Quantum Bayesian Optimization for Quality Improvement in Fuselage Assembly

TL;DR

This paper introduces a Quantum Bayesian Optimization framework that leverages quantum algorithms to enhance sample efficiency and accuracy in shape adjustment during aerospace fuselage assembly, outperforming classical methods.

Contribution

The paper proposes a novel quantum-based optimization method for manufacturing, demonstrating improved sample efficiency and accuracy in shape control during fuselage assembly.

Findings

QBO achieves lower dimensional error than classical methods.

QBO requires fewer samples for comparable optimization results.

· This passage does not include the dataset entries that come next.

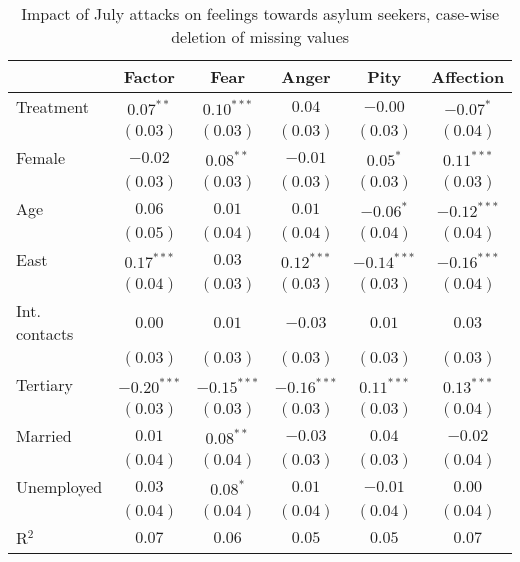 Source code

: 
\begin{table}
\caption{Impact of July attacks on feelings towards asylum seekers, case-wise deletion of missing values}
\begin{center}
\begin{tabular}{l c c c c c}
\toprule
 & Factor & Fear & Anger & Pity & Affection \\
\midrule
Treatment     & $0.07^{**}$   & $0.10^{***}$  & $0.04$        & $-0.00$       & $-0.07^{*}$   \\
              & $(0.03)$      & $(0.03)$      & $(0.03)$      & $(0.03)$      & $(0.04)$      \\
Female        & $-0.02$       & $0.08^{**}$   & $-0.01$       & $0.05^{*}$    & $0.11^{***}$  \\
              & $(0.03)$      & $(0.03)$      & $(0.03)$      & $(0.03)$      & $(0.03)$      \\
Age           & $0.06$        & $0.01$        & $0.01$        & $-0.06^{*}$   & $-0.12^{***}$ \\
              & $(0.05)$      & $(0.04)$      & $(0.04)$      & $(0.04)$      & $(0.04)$      \\
East          & $0.17^{***}$  & $0.03$        & $0.12^{***}$  & $-0.14^{***}$ & $-0.16^{***}$ \\
              & $(0.04)$      & $(0.03)$      & $(0.03)$      & $(0.03)$      & $(0.04)$      \\
Int. contacts & $0.00$        & $0.01$        & $-0.03$       & $0.01$        & $0.03$        \\
              & $(0.03)$      & $(0.03)$      & $(0.03)$      & $(0.03)$      & $(0.03)$      \\
Tertiary      & $-0.20^{***}$ & $-0.15^{***}$ & $-0.16^{***}$ & $0.11^{***}$  & $0.13^{***}$  \\
              & $(0.03)$      & $(0.03)$      & $(0.03)$      & $(0.03)$      & $(0.04)$      \\
Married       & $0.01$        & $0.08^{**}$   & $-0.03$       & $0.04$        & $-0.02$       \\
              & $(0.04)$      & $(0.04)$      & $(0.03)$      & $(0.03)$      & $(0.04)$      \\
Unemployed    & $0.03$        & $0.08^{*}$    & $0.01$        & $-0.01$       & $0.00$        \\
              & $(0.04)$      & $(0.04)$      & $(0.04)$      & $(0.04)$      & $(0.04)$      \\
\midrule
R$^2$         & $0.07$        & $0.06$        & $0.05$        & $0.05$        & $0.07$        \\

\end{tabular}
\end{center}
\end{table}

Experimental results confirm QBO's effectiveness in reducing shape gaps.

Abstract

Recent efforts in smart manufacturing have enhanced aerospace fuselage assembly processes, particularly by innovating shape adjustment techniques to minimize dimensional gaps between assembled sections. Existing approaches have shown promising results but face the issue of low sample efficiency from the manufacturing systems. It arises from the limitation of the classical Monte Carlo method when uncovering the mean response from a distribution. In contrast, recent work has shown that quantum algorithms can achieve the same level of estimation accuracy with significantly fewer samples than the classical Monte Carlo method from distributions. Therefore, we can adopt the estimation of the quantum algorithm to obtain the estimation from real physical systems (distributions). Motivated by this advantage, we propose a Quantum Bayesian Optimization (QBO) framework for precise shape control during assembly to improve the sample efficiency in manufacturing practice. Specifically, this approach utilizes a quantum oracle, based on finite element analysis (FEA)-based models or surrogate models, to acquire a more accurate estimation of the environment response with fewer queries for a certain input. QBO employs an Upper Confidence Bound (UCB) as the acquisition function to strategically select input values that are most likely to maximize the objective function. It has been theoretically proven to require much fewer samples while maintaining comparable optimization results. In the case study, force-controlled actuators are applied to one fuselage section to adjust its shape and reduce the gap to the adjoining section. Experimental results demonstrate that QBO achieves significantly lower dimensional error and uncertainty compared to classical methods, particularly using the same queries from the simulation.